_TASK PROMPT:_ In the records below, please retype word for word every line from the one containing "In either case, you" through the final one, both included, and nothing else.

::::::::::

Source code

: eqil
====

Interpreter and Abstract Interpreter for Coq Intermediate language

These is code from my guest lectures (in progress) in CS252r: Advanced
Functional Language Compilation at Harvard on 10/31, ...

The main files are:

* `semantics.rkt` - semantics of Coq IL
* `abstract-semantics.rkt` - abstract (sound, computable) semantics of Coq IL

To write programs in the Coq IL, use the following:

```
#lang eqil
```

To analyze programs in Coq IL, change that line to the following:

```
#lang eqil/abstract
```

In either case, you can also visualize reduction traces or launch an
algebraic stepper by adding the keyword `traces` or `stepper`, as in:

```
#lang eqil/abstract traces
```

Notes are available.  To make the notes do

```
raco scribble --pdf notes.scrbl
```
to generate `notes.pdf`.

::::::::::

_SOLUTION FOR THIS EXERCISE:_
In either case, you can also visualize reduction traces or launch an
algebraic stepper by adding the keyword `traces` or `stepper`, as in:

```
#lang eqil/abstract traces
```

Notes are available.  To make the notes do

```
raco scribble --pdf notes.scrbl
```
to generate `notes.pdf`.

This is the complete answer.